The effect of endotoxemia and sepsis on mucosal production of the acute-phase proteins complement component C3 and serum amyloid A (SAA) was studied in mice. In addition, the role of the proinflammatory cytokines tumor necrosis factor-alpha, interleukin (IL)(-1)beta, and IL-6 on mucosal C3 and SAA production was examined.
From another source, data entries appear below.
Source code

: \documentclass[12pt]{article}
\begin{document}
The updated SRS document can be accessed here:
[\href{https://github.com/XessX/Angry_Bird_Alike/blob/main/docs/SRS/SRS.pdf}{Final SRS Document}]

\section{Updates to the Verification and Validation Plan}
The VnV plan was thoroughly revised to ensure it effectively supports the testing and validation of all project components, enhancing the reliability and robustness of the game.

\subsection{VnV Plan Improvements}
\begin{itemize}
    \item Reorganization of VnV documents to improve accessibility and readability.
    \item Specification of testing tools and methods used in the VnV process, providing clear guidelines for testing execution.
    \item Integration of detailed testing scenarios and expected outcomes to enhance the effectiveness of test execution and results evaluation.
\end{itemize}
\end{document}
Endotoxemia was induced by the subcutaneous injection of 250 microg/mouse of lipopolysaccharide. Control mice were injected with corresponding volumes of sterile saline solution. Sepsis was induced by cecal ligation and puncture, and sham-operated mice served as controls. Endotoxemia resulted in increased mucosal C3 levels in all parts of the gastrointestinal tract examined, from the stomach to the colon, with the most pronounced effects noticed in the proximal gastrointestinal tract. The influence of endotoxemia on mucosal SAA production was more differentiated with increased levels noted in the jejunum and ileum, and no changes seen in gastric and colonic mucosa. Sepsis resulted in similar changes in mucosal C3 and SAA levels as seen in endotoxemic mice, except that SAA levels were increased in colonic mucosa of septic mice. Among the cytokines, IL(-1)beta resulted in the most pronounced changes in mucosal acute-phase proteins. The increase in C3 and SAA levels in the mucosa of the small intestine during endotoxemia was partially blocked by IL(-1) receptor antagonist. The results suggest that endotoxemia is associated with increased mucosal C3 production in different parts of the gastrointestinal tract and increased SAA production in the mucosa of the small intestine. Mucosal acute-phase protein synthesis may, at least in part, be regulated by IL(-1)beta.